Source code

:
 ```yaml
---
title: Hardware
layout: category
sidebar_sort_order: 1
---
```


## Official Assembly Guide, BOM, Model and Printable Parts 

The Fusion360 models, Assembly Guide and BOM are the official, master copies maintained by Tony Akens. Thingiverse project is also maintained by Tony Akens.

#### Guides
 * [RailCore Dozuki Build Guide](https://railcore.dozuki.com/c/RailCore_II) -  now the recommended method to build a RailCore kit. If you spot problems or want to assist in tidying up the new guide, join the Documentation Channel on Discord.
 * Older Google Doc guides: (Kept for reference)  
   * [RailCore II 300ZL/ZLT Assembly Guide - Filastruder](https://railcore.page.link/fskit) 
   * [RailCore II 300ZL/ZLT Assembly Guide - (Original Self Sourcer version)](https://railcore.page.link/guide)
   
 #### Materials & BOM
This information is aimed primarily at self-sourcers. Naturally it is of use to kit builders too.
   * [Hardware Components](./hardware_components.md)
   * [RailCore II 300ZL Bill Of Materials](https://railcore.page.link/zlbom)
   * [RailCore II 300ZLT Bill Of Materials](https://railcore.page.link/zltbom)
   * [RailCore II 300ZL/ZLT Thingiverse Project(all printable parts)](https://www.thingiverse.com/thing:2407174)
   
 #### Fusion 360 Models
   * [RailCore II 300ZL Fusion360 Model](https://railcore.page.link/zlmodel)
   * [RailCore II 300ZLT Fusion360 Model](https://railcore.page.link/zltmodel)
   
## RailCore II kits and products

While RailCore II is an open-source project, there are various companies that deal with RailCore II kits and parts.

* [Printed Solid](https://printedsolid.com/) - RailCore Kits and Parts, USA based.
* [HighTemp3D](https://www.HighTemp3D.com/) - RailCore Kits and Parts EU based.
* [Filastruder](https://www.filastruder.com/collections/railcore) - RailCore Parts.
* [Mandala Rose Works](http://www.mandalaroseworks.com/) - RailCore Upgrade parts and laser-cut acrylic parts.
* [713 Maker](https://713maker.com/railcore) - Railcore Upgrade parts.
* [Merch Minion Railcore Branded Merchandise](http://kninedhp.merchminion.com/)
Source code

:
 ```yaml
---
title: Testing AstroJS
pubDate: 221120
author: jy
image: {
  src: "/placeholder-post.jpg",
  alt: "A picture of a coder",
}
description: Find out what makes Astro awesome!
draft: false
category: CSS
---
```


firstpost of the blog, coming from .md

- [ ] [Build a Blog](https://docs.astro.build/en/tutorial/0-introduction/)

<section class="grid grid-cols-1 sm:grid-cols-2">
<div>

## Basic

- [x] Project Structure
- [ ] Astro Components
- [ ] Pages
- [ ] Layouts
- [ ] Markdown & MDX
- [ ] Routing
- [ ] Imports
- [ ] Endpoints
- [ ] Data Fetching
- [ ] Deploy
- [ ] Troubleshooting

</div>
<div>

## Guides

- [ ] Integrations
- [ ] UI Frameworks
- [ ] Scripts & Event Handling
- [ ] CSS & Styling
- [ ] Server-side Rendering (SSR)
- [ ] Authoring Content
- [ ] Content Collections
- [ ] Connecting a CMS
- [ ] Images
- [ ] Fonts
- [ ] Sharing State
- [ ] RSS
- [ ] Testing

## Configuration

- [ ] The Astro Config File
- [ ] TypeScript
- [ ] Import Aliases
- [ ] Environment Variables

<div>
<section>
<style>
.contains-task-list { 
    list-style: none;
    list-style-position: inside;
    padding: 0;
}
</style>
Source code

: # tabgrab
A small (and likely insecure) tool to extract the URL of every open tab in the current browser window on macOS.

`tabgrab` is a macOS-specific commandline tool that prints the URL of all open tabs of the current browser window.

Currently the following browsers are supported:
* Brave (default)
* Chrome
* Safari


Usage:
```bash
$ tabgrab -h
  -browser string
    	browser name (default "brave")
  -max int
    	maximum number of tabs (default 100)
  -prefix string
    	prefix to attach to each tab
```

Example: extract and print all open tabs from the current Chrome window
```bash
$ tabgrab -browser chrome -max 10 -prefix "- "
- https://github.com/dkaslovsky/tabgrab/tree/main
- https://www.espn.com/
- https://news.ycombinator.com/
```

★ ★ ★ ★

» WHAT TO WORK ON
Check each line of the entries for the string "style". Copy the lines that have it.

» EXPECTED OUTPUT
<style>
    list-style: none;
    list-style-position: inside;
</style>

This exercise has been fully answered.